EXCERPTED RECORDS >>
Segment Open

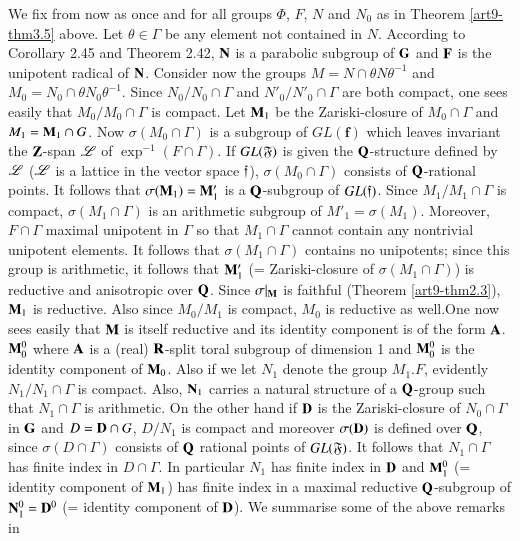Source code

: We fix from now as once and for all groups $\Phi$, $F$, $N$ and $N_0$ as in Theorem \ref{art9-thm3.5} above. Let $\theta \in \Gamma$ be any element not contained in $N$. According to Corollary 2.45 and Theorem 2.42, $\mathbf{N}$ is a parabolic subgroup of $\mathbf{G}$ and $\mathbf{F}$ is the unipotent radical of $\mathbf{N}$. Consider now the groups $M =N \cap \theta N \theta^{-1}$ and $M_0 = N_0 \cap \theta N_0 \theta^{-1}$. Since $N_0 / N_0 \cap \Gamma$ and $N'_0 / N'_0 \cap \Gamma $ are both compact, one sees easily that $M_0/M_0 \cap \Gamma$ is compact. Let $\mathbf{M}_1$ be the Zariski-closure of $M_0 \cap \Gamma$ and $M_1 = \mathbf{M}_1 \cap G$. Now $\sigma (M_0 \cap \Gamma)$ is a subgroup of $GL (\textbf{f})$ which leaves invariant the $\mathbf{Z}$-span $\mathscr{L}$ of $\exp^{-1} (F \cap \Gamma)$. If $GL (\mathfrak{F})$ is given the $\mathbf{Q}$-structure defined by $\mathscr{L}$ ($\mathscr{L}$ is a lattice in the vector space $\mathfrak{f}$), $\sigma (M_0 \cap \Gamma)$ consists of $\mathbf{Q}$-rational points. It follows that $\sigma (\mathbf{M}_1) = \mathbf{M}'_1$ is a $\mathbf{Q}$-subgroup of $GL (\mathfrak{f})$. Since $M_1 / M_1 \cap \Gamma$ is compact, $\sigma (M_1 \cap \Gamma)$ is an arithmetic subgroup of $M'_1 = \sigma (M_1)$. Moreover, $F \cap \Gamma$ maximal unipotent in $\Gamma$ so that $M_1 \cap \Gamma$ cannot contain any nontrivial unipotent elements. It follows that $\sigma (M_1 \cap \Gamma)$ contains no unipotents; since this group is arithmetic, it follows that $\mathbf{M}'_1$ (= Zariski-closure of $\sigma (M_1 \cap \Gamma)$) is reductive and anisotropic over $\mathbf{Q}$. Since $\sigma|_{\mathbf{M}}$ is faithful (Theorem \ref{art9-thm2.3}), $\mathbf{M}_1$ is reductive. Also since $M_0 /M_1$ is compact, $M_0$ is reductive as well.\pageoriginale One now sees easily that $\mathbf{M}$ is itself reductive and its identity component is of the form $\mathbf{A}$. $\mathbf{M}^0_0$ where $\mathbf{A}$ is a (real) $\mathbf{R}$-split toral subgroup of dimension 1 and $\mathbf{M}^0_0$ is the identity component of $\mathbf{M}_0$. Also if we let $N_1$ denote the group $M_1. F$, evidently $N_1 / N_1 \cap \Gamma$ is compact. Also, $\mathbf{N}_1$ carries a natural structure of a $\mathbf{Q}$-group such that $N_1 \cap \Gamma$ is arithmetic. On the other hand if $\mathbf{D}$ is the Zariski-closure of $N_0 \cap \Gamma$ in $\mathbf{G}$ and $D = \mathbf{D} \cap G$, $D/ N_1$ is compact and moreover $\sigma (\mathbf{D})$ is defined over $\mathbf{Q}$, since $\sigma(D \cap \Gamma)$ consists of $\mathbf{Q}$ rational points of $GL (\mathfrak{F})$. It follows that $N_1 \cap \Gamma$ has finite index in $D \cap \Gamma$. In particular $N_1$ has finite index in $\mathbf{D}$ and $\mathbf{M}^0_1$ (= identity component of $\mathbf{M}_1$) has finite index in a maximal reductive $\mathbf{Q}$-subgroup of $\mathbf{N}^0_1 = \mathbf{D}^0$ (= identity component of $\mathbf{D}$). We summarise some of the above remarks in 

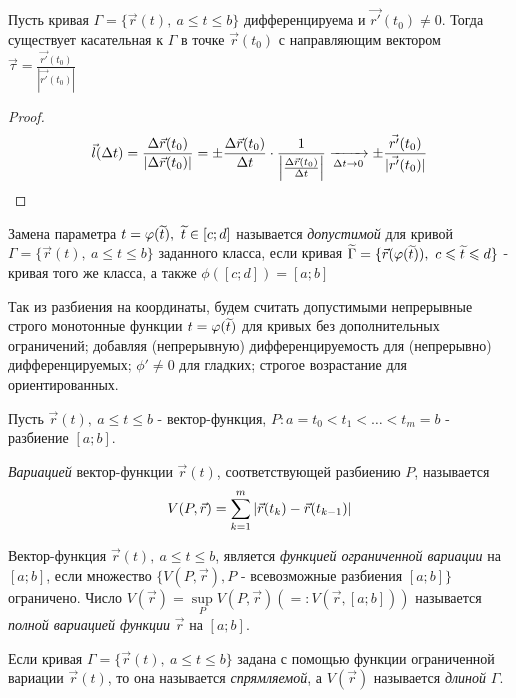 \begin{lemma}
	Пусть кривая $\Gamma = \{\vec{r}(t),\ a \le t \le b\}$ дифференцируема и $\vec{r'}(t_0) \neq 0$. Тогда существует касательная к $\Gamma$ в точке $\vec{r}(t_0)$ с направляющим вектором $\vec{\tau} = \frac{\vec{r'}(t_0)}{|\vec{r'}(t_0)|}$
\end{lemma}

\begin{proof}
	\[
		\vec{l}(\Delta t) = \frac{\Delta\vec{r}(t_0)}{|\Delta\vec{r}(t_0)|} = \pm \frac{\Delta\vec{r}(t_0)}{\Delta t} \cdot \frac{1}{\left|\frac{\Delta\vec{r}(t_0)}{\Delta t}\right|} \xrightarrow[\Delta t \to 0]{} \pm \frac{\vec{r'}(t_0)}{|\vec{r'}(t_0)|}
	\]
\end{proof}

\begin{definition}
	Замена параметра $t = \varphi(\widetilde{t}),\ \widetilde{t} \in [c; d]$ называется \textit{допустимой} для кривой $\Gamma = \{\vec{r}(t),\ a \le t \le b\}$ заданного класса, если кривая $\widetilde{\Gamma} = \{\vec{r}(\varphi(\widetilde{t})),\ c \leqslant \widetilde{t} \leqslant d\}$ - кривая того же класса, а также $\phi([c; d]) = [a; b]$
	
	Так из разбиения на координаты, будем считать допустимыми непрерывные строго монотонные функции $t = \varphi(\widetilde{t})$ для кривых без дополнительных ограничений; добавляя (непрерывную) дифференцируемость для (непрерывно) дифференцируемых; $\phi' \neq 0$ для гладких; строгое возрастание для ориентированных.
\end{definition}

\begin{definition}
	Пусть $\vec{r}(t),\ a \le t \le b$ - вектор-функция, $P: a = t_0 < t_1 < \ldots < t_m = b$ - разбиение $[a; b]$.
	
	\textit{Вариацией} вектор-функции $\vec{r}(t)$, соответствующей разбиению $P$, называется 
	\[
		V(P, \vec{r}) = \sum\limits_{k = 1}^m |\vec{r}(t_k) - \vec{r}(t_{k - 1})|
	\]
\end{definition}

\begin{definition}
	Вектор-функция $\vec{r}(t),\ a \le t \le b$, является \textit{функцией ограниченной вариации} на $[a; b]$, если множество $\{V(P, \vec{r}), P \text{ - всевозможные разбиения }[a; b]\}$ ограничено. Число $V(\vec{r}) = \sup\limits_{P} V(P, \vec{r})\left(=: V(\vec{r}, [a; b])\right)$ называется \textit{полной вариацией функции} $\vec{r}$ на $[a; b]$.
\end{definition}

\begin{definition}
	Если кривая $\Gamma = \{\vec{r}(t),\ a \le t \le b\}$ задана с помощью функции ограниченной вариации $\vec{r}(t)$, то она называется \textit{спрямляемой}, а $V(\vec{r})$ называется \textit{длиной} $\Gamma$.
\end{definition}

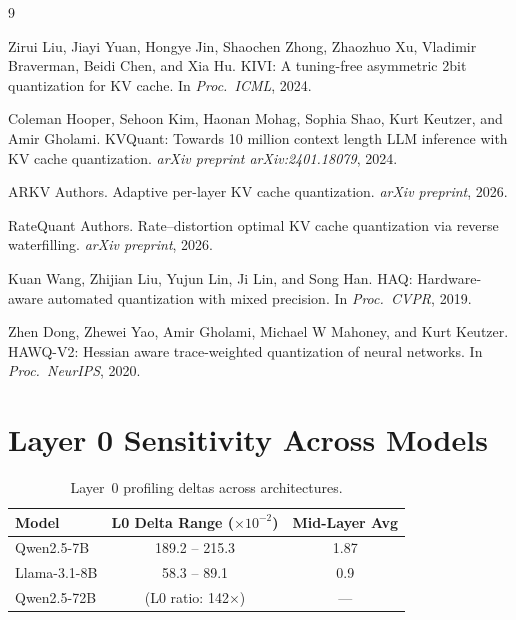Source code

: \documentclass[11pt,a4paper]{article}
\begin{document}
\begin{thebibliography}{9}

Zirui Liu, Jiayi Yuan, Hongye Jin, Shaochen Zhong, Zhaozhuo Xu, Vladimir Braverman, Beidi Chen, and Xia Hu.
\newblock KIVI: A tuning-free asymmetric 2bit quantization for KV cache.
\newblock In \emph{Proc.\ ICML}, 2024.

Coleman Hooper, Sehoon Kim, Haonan Mohag, Sophia Shao, Kurt Keutzer, and Amir Gholami.
\newblock KVQuant: Towards 10 million context length LLM inference with KV cache quantization.
\newblock \emph{arXiv preprint arXiv:2401.18079}, 2024.

ARKV Authors.
\newblock Adaptive per-layer KV cache quantization.
\newblock \emph{arXiv preprint}, 2026.

RateQuant Authors.
\newblock Rate--distortion optimal KV cache quantization via reverse waterfilling.
\newblock \emph{arXiv preprint}, 2026.

Kuan Wang, Zhijian Liu, Yujun Lin, Ji Lin, and Song Han.
\newblock HAQ: Hardware-aware automated quantization with mixed precision.
\newblock In \emph{Proc.\ CVPR}, 2019.

Zhen Dong, Zhewei Yao, Amir Gholami, Michael W Mahoney, and Kurt Keutzer.
\newblock HAWQ-V2: Hessian aware trace-weighted quantization of neural networks.
\newblock In \emph{Proc.\ NeurIPS}, 2020.

\end{thebibliography}

\appendix
\section{Layer 0 Sensitivity Across Models}
\label{app:l0}

\begin{table}[h]
\centering
\small
\caption{Layer~0 profiling deltas across architectures.}
\begin{tabular}{lcc}
\toprule
\textbf{Model} & \textbf{L0 Delta Range ($\times 10^{-2}$)} & \textbf{Mid-Layer Avg} \\
\midrule
Qwen2.5-7B & 189.2 -- 215.3 & 1.87 \\
Llama-3.1-8B & 58.3 -- 89.1 & 0.9 \\
Qwen2.5-72B & (L0 ratio: 142$\times$) & --- \\
\bottomrule
\end{tabular}
\end{table}
\end{document}
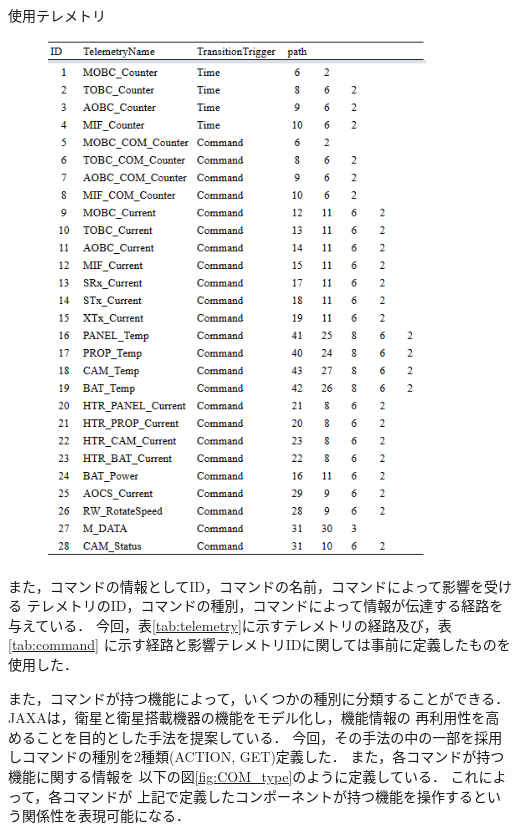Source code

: \documentclass[11pt]{jsreport}
\begin{document}
\newpage
\begin{table}[H]
   \centering
   \caption{使用テレメトリ}
   \label{tab:telemetry}
\end{table}
\vspace{-2zh}
\begin{figure}[H]
   \centering
      \includegraphics[width=10.0cm]{figure/TEL.png}
\end{figure}

また，コマンドの情報としてID，コマンドの名前，コマンドによって影響を受ける
テレメトリのID，コマンドの種別，コマンドによって情報が伝達する経路を与えている．
今回，表\ref{tab:telemetry}に示すテレメトリの経路及び，表\ref{tab:command}
に示す経路と影響テレメトリIDに関しては事前に定義したものを使用した．

また，コマンドが持つ機能によって，いくつかの種別に分類することができる．
JAXA\cite{JAXA2020}は，衛星と衛星搭載機器の機能をモデル化し，機能情報の
再利用性を高めることを目的とした手法を提案している．
今回，その手法の中の一部を採用しコマンドの種別を2種類(ACTION, GET)定義した．
また，各コマンドが持つ機能に関する情報を
以下の図\ref{fig:COM_type}のように定義している．
これによって，各コマンドが
上記で定義したコンポーネントが持つ機能を操作するという関係性を表現可能になる．
\end{document}

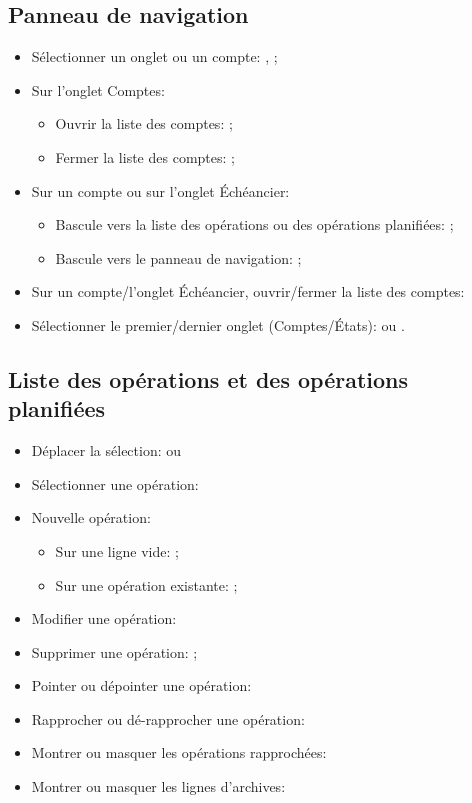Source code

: \subsection{Panneau de navigation}

\begin{itemize}
	\item Sélectionner un onglet ou un compte: , ;
	\item Sur l'onglet Comptes:
		\begin{itemize}
			\item Ouvrir la liste des comptes: ;
			\item Fermer la liste des comptes:  ;
		\end{itemize}
	\item Sur un compte ou sur l'onglet Échéancier:
		\begin{itemize}
			\item Bascule vers la liste des opérations ou des opérations planifiées: ;
			\item Bascule vers le panneau de navigation: ;
		\end{itemize}
	\item Sur un compte/l'onglet Échéancier, ouvrir/fermer la liste des comptes:
	\item Sélectionner le premier/dernier onglet (Comptes/États):  ou .
\end{itemize}


\subsection{Liste des opérations et des opérations planifiées}

\begin{itemize}
	\item Déplacer la sélection:  ou 
	\item Sélectionner une opération: 
	\item Nouvelle opération:
		\begin{itemize}
			\item Sur une ligne vide: ;
			\item Sur une opération existante: ;
		\end{itemize}
	\item Modifier une opération: 
	\item Supprimer une opération: ;
	\item Pointer ou dépointer une opération: 
	\item Rapprocher ou dé-rapprocher une opération: 
	\item Montrer ou masquer les opérations rapprochées: 
	\item Montrer ou masquer les lignes d'archives: 
\end{itemize}


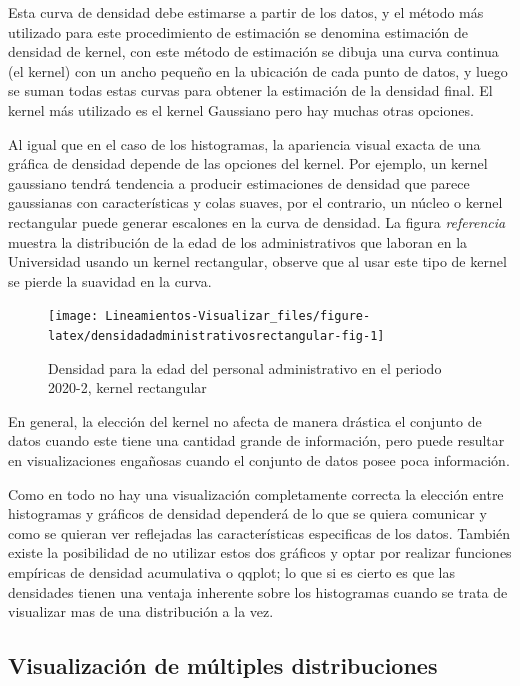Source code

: \documentclass[
]{book}
\begin{document}
Esta curva de densidad debe estimarse a partir de los datos, y el método más utilizado para este procedimiento de estimación se denomina estimación de densidad de kernel, con este método de estimación se dibuja una curva continua (el kernel) con un ancho pequeño en la ubicación de cada punto de datos, y luego se suman todas estas curvas para obtener la estimación de la densidad final. El kernel más utilizado es el kernel Gaussiano pero hay muchas otras opciones.

Al igual que en el caso de los histogramas, la apariencia visual exacta de una gráfica de densidad depende de las opciones del kernel. Por ejemplo, un kernel gaussiano tendrá tendencia a producir estimaciones de densidad que parece gaussianas con características y colas suaves, por el contrario, un núcleo o kernel rectangular puede generar escalones en la curva de densidad. La figura \emph{referencia} muestra la distribución de la edad de los administrativos que laboran en la Universidad usando un kernel rectangular, observe que al usar este tipo de kernel se pierde la suavidad en la curva.

\begin{figure}

{\centering \texttt{[image: Lineamientos-Visualizar\_files/figure-latex/densidadadministrativosrectangular-fig-1]} 

}

\caption{Densidad para la edad del personal administrativo en el periodo 2020-2, kernel rectangular}\label{fig:densidadadministrativosrectangular-fig}
\end{figure}

En general, la elección del kernel no afecta de manera drástica el conjunto de datos cuando este tiene una cantidad grande de información, pero puede resultar en visualizaciones engañosas cuando el conjunto de datos posee poca información.

Como en todo no hay una visualización completamente correcta la elección entre histogramas y gráficos de densidad dependerá de lo que se quiera comunicar y como se quieran ver reflejadas las características especificas de los datos. También existe la posibilidad de no utilizar estos dos gráficos y optar por realizar funciones empíricas de densidad acumulativa o qqplot; lo que si es cierto es que las densidades tienen una ventaja inherente sobre los histogramas cuando se trata de visualizar mas de una distribución a la vez.

\hypertarget{visualizaciuxf3n-de-muxfaltiples-distribuciones}{%
\subsection{Visualización de múltiples distribuciones}\label{visualizaciuxf3n-de-muxfaltiples-distribuciones}}
\end{document}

Segment Closed

WHAT YOU SHOULD DO >>
Every line above in the stretch from the one with "また，各コマンドが持つ機能に関する情報を" through the one with "opération existante: ;" is to be transcribed exactly, ends included. No picture is copied.

RESULT BELOW >>
また，各コマンドが持つ機能に関する情報を
以下の図\ref{fig:COM_type}のように定義している．
これによって，各コマンドが
上記で定義したコンポーネントが持つ機能を操作するという関係性を表現可能になる．
\end{document}

Source code

: \subsection{Panneau de navigation}

\begin{itemize}
	\item Sélectionner un onglet ou un compte: , ;
	\item Sur l'onglet Comptes:
		\begin{itemize}
			\item Ouvrir la liste des comptes: ;
			\item Fermer la liste des comptes:  ;
		\end{itemize}
	\item Sur un compte ou sur l'onglet Échéancier:
		\begin{itemize}
			\item Bascule vers la liste des opérations ou des opérations planifiées: ;
			\item Bascule vers le panneau de navigation: ;
		\end{itemize}
	\item Sur un compte/l'onglet Échéancier, ouvrir/fermer la liste des comptes:
	\item Sélectionner le premier/dernier onglet (Comptes/États):  ou .
\end{itemize}


\subsection{Liste des opérations et des opérations planifiées}

\begin{itemize}
	\item Déplacer la sélection:  ou 
	\item Sélectionner une opération: 
	\item Nouvelle opération:
		\begin{itemize}
			\item Sur une ligne vide: ;
			\item Sur une opération existante: ;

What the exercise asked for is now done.